Ah, os entardeceres de Gotemburgo! Como já mostrei antes, o sol faz maravilhas multi-cores nestas altas latitudes do planeta Terra — e não é só a aurora boreal.
Eu morei um ano e meio em Gotemburgo, cidade fundada pelos holandeses na Suécia e que hoje é a segunda maior deste país de Greta Thunberg e Greta Garbo. (A quem tiver uma overdose de “Gretas”, saiba que em João & Maria, a historinha dos meninos que se perdem na floresta, o nome original da menina também é este. “Maria” foi tradução para os países latinos. Greta é abreviação carinhosa de Margareta.)
Voltemos a Gotemburgo, às margens do Mar do Norte, na costa ocidental sueca. Aqui, diga-se de passagem, fica a antiga área de Kattegat onde se dão os eventos iniciais do seriado Vikings, do History Channel. Eu mostrarei um pouco mais desta costa nas próximas postagens.
Eram os idos de 1621 quando os holandeses já sondavam o Nordeste brasileiro e aqui construiriam o principal porto comercial sueco. Por quê? Porque isso foi antes da abstrata noção de “estado-nação”, essa ideia de que certo pedaço de terra e seu governo pertencem à gente dali. O que tínhamos eram mercadores buscando oportunidades comerciais num reino que os acolhia — e pronto.

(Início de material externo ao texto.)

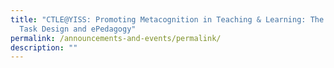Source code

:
 ```yaml
---
title: "CTLE@YISS: Promoting Metacognition in Teaching & Learning: The Role of
  Task Design and ePedagogy"
permalink: /announcements-and-events/permalink/
description: ""
---
```

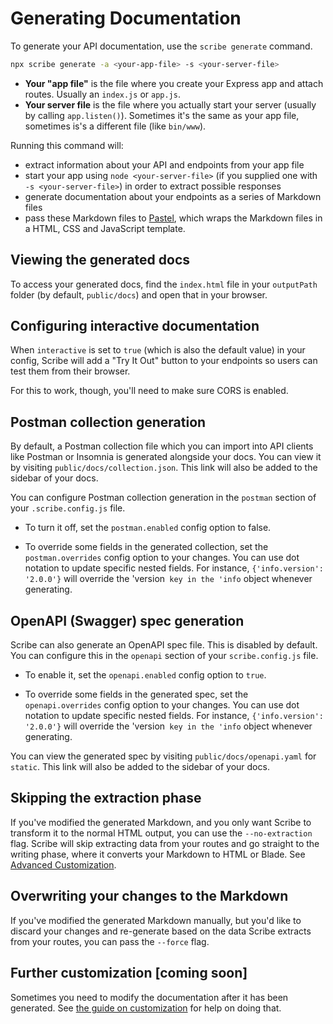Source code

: # Generating Documentation

To generate your API documentation, use the `scribe generate` command.

```sh
npx scribe generate -a <your-app-file> -s <your-server-file>
```
- **Your "app file"** is the file where you create your Express app and attach routes. Usually an `index.js` or `app.js`.
- **Your server file** is the file where you actually start your server (usually by calling `app.listen()`). Sometimes it's the same as your app file, sometimes is's a different file (like `bin/www`).


Running this command will:
- extract information about your API and endpoints from your app file
- start your app using `node <your-server-file>` (if you supplied one with ` -s <your-server-file>`) in order to extract possible responses
- generate documentation about your endpoints as a series of Markdown files
- pass these Markdown files to [Pastel](https://github.com/knuckleswtf/pastel-js), which wraps the Markdown files in a HTML, CSS and JavaScript template. 

## Viewing the generated docs
To access your generated docs, find the `index.html` file in your `outputPath` folder (by default, `public/docs`) and open that in your browser.

## Configuring interactive documentation
When `interactive` is set to `true` (which is also the default value) in your config, Scribe will add a "Try It Out" button to your endpoints so users can test them from their browser.

For this to work, though, you'll need to make sure CORS is enabled.

## Postman collection generation
By default, a Postman collection file which you can import into API clients like Postman or Insomnia is generated alongside your docs. You can view it by visiting `public/docs/collection.json`. This link will also be added to the sidebar of your docs.

You can configure Postman collection generation in the `postman` section of your `.scribe.config.js` file.

- To turn it off, set the `postman.enabled` config option to false.


- To override some fields in the generated collection, set the `postman.overrides` config option to your changes. You can use dot notation to update specific nested fields. For instance, `{'info.version': '2.0.0'}` will override the 'version` key in the 'info` object whenever generating.

## OpenAPI (Swagger) spec generation
Scribe can also generate an OpenAPI spec file. This is disabled by default. You can configure this in the `openapi` section of your `scribe.config.js` file.

- To enable it, set the `openapi.enabled` config option to `true`.

- To override some fields in the generated spec, set the `openapi.overrides` config option to your changes. You can use dot notation to update specific nested fields. For instance, `{'info.version': '2.0.0'}` will override the 'version` key in the 'info` object whenever generating.

You can view the generated spec by visiting `public/docs/openapi.yaml` for `static`. This link will also be added to the sidebar of your docs.

## Skipping the extraction phase
If you've modified the generated Markdown, and you only want Scribe to transform it to the normal HTML output, you  can use the `--no-extraction` flag. Scribe will skip extracting data from your routes and go straight to the writing phase, where it converts your Markdown to HTML or Blade. See [Advanced Customization](customization.html).

## Overwriting your changes to the Markdown
If you've modified the generated Markdown manually, but you'd like to discard your changes and re-generate based on the data Scribe extracts from your routes, you can pass the `--force` flag.

## Further customization  [coming soon]
Sometimes you need to modify the documentation after it has been generated. See [the guide on customization](customization.html) for help on doing that.
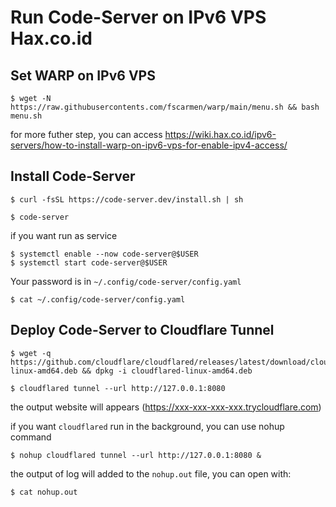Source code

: # Run Code-Server on IPv6 VPS Hax.co.id

## Set WARP on IPv6 VPS

	$ wget -N https://raw.githubusercontents.com/fscarmen/warp/main/menu.sh && bash menu.sh

for more futher step, you can access https://wiki.hax.co.id/ipv6-servers/how-to-install-warp-on-ipv6-vps-for-enable-ipv4-access/

## Install Code-Server

	$ curl -fsSL https://code-server.dev/install.sh | sh

	$ code-server

if you want run as service

	$ systemctl enable --now code-server@$USER
	$ systemctl start code-server@$USER

Your password is in ```~/.config/code-server/config.yaml```

	$ cat ~/.config/code-server/config.yaml

## Deploy Code-Server to Cloudflare Tunnel

	$ wget -q https://github.com/cloudflare/cloudflared/releases/latest/download/cloudflared-linux-amd64.deb && dpkg -i cloudflared-linux-amd64.deb

	$ cloudflared tunnel --url http://127.0.0.1:8080

the output website will appears (https://xxx-xxx-xxx-xxx.trycloudflare.com) 

if you want ```cloudflared``` run in the background, you can use nohup command

	$ nohup cloudflared tunnel --url http://127.0.0.1:8080 &

the output of log will added to the ```nohup.out``` file, you can open with:

	$ cat nohup.out
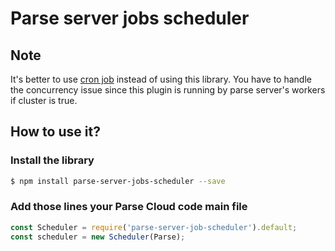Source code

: # Parse server jobs scheduler

## Note 
It's better to use [cron job](https://docs.parseplatform.org/cloudcode/guide/#scheduling-a-job) instead of using this library.
You have to handle the concurrency issue since this plugin is running by parse server's workers if cluster is true.

## How to use it?

### Install the library

```sh
$ npm install parse-server-jobs-scheduler --save
```

### Add those lines your Parse Cloud code main file

```js
const Scheduler = require('parse-server-job-scheduler').default;
const scheduler = new Scheduler(Parse);
```
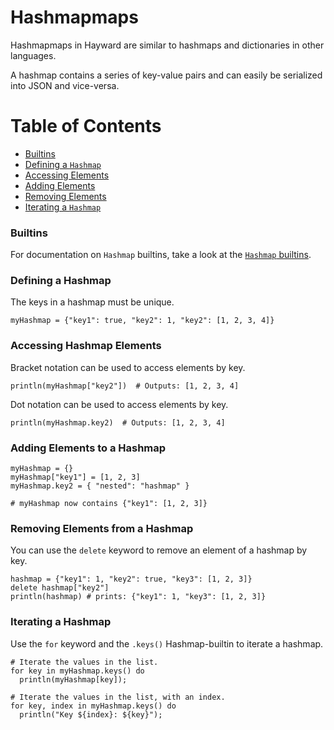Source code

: # Hashmapmaps

Hashmapmaps in Hayward are similar to hashmaps and dictionaries in other languages.

A hashmap contains a series of key-value pairs and can easily be serialized into JSON and vice-versa.

# Table of Contents
- [Builtins](#hashmap-builtins)
- [Defining a `Hashmap`](#defining-a-hashmap)
- [Accessing Elements](#accessing-hashmap-elements)
- [Adding Elements](#adding-elements-to-a-hashmap)
- [Removing Elements](#removing-elements-from-a-hashmap)
- [Iterating a `Hashmap`](#iterating-a-hashmap)

### Builtins

For documentation on `Hashmap` builtins, take a look at the [`Hashmap` builtins](builtins.md#hashmap-builtins).

### Defining a Hashmap

The keys in a hashmap must be unique.

```hayward
myHashmap = {"key1": true, "key2": 1, "key2": [1, 2, 3, 4]}
```

### Accessing Hashmap Elements

Bracket notation can be used to access elements by key.

```hayward
println(myHashmap["key2"])  # Outputs: [1, 2, 3, 4]
```

Dot notation can be used to access elements by key.

```hayward
println(myHashmap.key2)  # Outputs: [1, 2, 3, 4]
```

### Adding Elements to a Hashmap

```hayward
myHashmap = {}
myHashmap["key1"] = [1, 2, 3]
myHashmap.key2 = { "nested": "hashmap" }

# myHashmap now contains {"key1": [1, 2, 3]}
```

### Removing Elements from a Hashmap

You can use the `delete` keyword to remove an element of a hashmap by key.

```hayward
hashmap = {"key1": 1, "key2": true, "key3": [1, 2, 3]}
delete hashmap["key2"]
println(hashmap) # prints: {"key1": 1, "key3": [1, 2, 3]}
```

### Iterating a Hashmap

Use the `for` keyword and the `.keys()` Hashmap-builtin to iterate a hashmap.

```hayward
# Iterate the values in the list.
for key in myHashmap.keys() do
  println(myHashmap[key]);

# Iterate the values in the list, with an index.
for key, index in myHashmap.keys() do
  println("Key ${index}: ${key}");
```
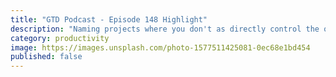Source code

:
```yaml
---
title: "GTD Podcast - Episode 148 Highlight"
description: "Naming projects where you don't as directly control the outcome can be challenging. As usual, David Allen's got a better way."
category: productivity
image: https://images.unsplash.com/photo-1577511425081-0ec68e1bd454
published: false
---
```

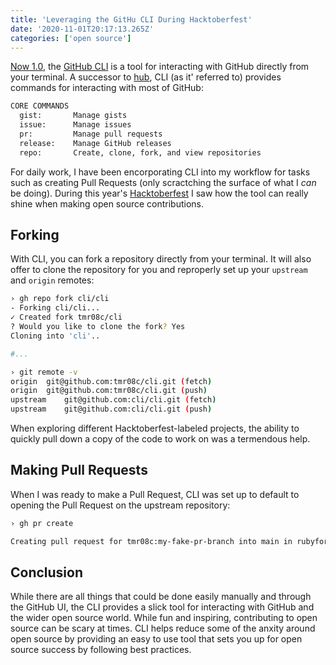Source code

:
 ```yaml
---
title: 'Leveraging the GitHu CLI During Hacktoberfest'
date: '2020-11-01T20:17:13.265Z'
categories: ['open source']
---
```


[Now 1.0](https://github.blog/2020-09-17-github-cli-1-0-is-now-available/), the [GitHub CLI](https://github.com/cli/cli) is a tool for interacting with GitHub directly from your terminal. A successor to [hub](https://github.com/github/hub), CLI (as it' referred to) provides commands for interacting with most of GitHub:

```bash
CORE COMMANDS
  gist:       Manage gists
  issue:      Manage issues
  pr:         Manage pull requests
  release:    Manage GitHub releases
  repo:       Create, clone, fork, and view repositories
```

For daily work, I have been encorporating CLI into my workflow for tasks such as creating Pull Requests (only scractching the surface of what I _can_ be doing). During this year's [Hacktoberfest](https://hacktoberfest.digitalocean.com/) I saw how the tool can really shine when making open source contributions. 

## Forking

With CLI, you can fork a repository directly from your terminal. It will also offer to clone the repository for you and reproperly set up your `upstream` and `origin` remotes:

```bash
› gh repo fork cli/cli   
- Forking cli/cli...
✓ Created fork tmr08c/cli
? Would you like to clone the fork? Yes
Cloning into 'cli'..

#...

› git remote -v 
origin	git@github.com:tmr08c/cli.git (fetch)
origin	git@github.com:tmr08c/cli.git (push)
upstream	git@github.com:cli/cli.git (fetch)
upstream	git@github.com:cli/cli.git (push)
```

When exploring different Hacktoberfest-labeled projects, the ability to quickly pull down a copy of the code to work on was a termendous help. 

## Making Pull Requests 

When I was ready to make a Pull Request, CLI was set up to default to opening the Pull Request on the upstream repository:

```bash
› gh pr create

Creating pull request for tmr08c:my-fake-pr-branch into main in rubyforgood/casa
```

## Conclusion

While there are all things that could be done easily manually and through the GitHub UI, the CLI provides a slick tool for interacting with GitHub and the wider open source world. While fun and inspiring, contributing to open source can be scary at times. CLI helps reduce some of the anxity around open source by providing an easy to use tool that sets you up for open source success by following best practices.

Hoje, Gotemburgo é talvez mais famosa por ser a sede mundial da Volvo, marca de veículos, além de ter um grande parque técnico-tecnológico que junta indústrias e universidades.
É uma cidade agradável onde morar, preciso dizer, e com algumas coisas belas a ver para quem quiser conhecer.
Antes de falar melhor dela, um pouco de curiosidade com materiais do museu da cidade.
Os Vikings vistos pelos árabes?
O Museu da Cidade de Gotemburgo tem peças e relatos fascinantes — de coisas que por vezes nos escapam ao conhecimento — sobre o tempo medieval dos Vikings, quando esta cidade ainda não era tal.

Muito sabemos sobre eles, guerreiros ferozes e temíveis, do ponto de vista dos ingleses ou demais europeus, mas como os viam os árabes, povo da civilização mais avançada da Idade Média no ocidente?
“Eles são o povo mais sujo já criado por Allah!“, narrou o viajante e cronista árabe Ahmed Ibn Fadlan em 922 d.C. no seu livro Risala, uma das principais fontes históricas primárias sobre os Vikings.
“Eles não se lavam depois de se aliviarem [isto é, de fazer suas necessidades fisiológicas]. Não se limpam depois de fazer sexo, nem lavam as mãos depois das refeições. Eles se comportam como jumentos selvagens“, vaticinou a pena do cronista, numa época em que a roda da fortuna estava ao contrário de como está hoje. Os árabes gozavam de uma civilização refinada e pujante, enquanto a Europa nórdica era um rincão pobre e de analfabetos.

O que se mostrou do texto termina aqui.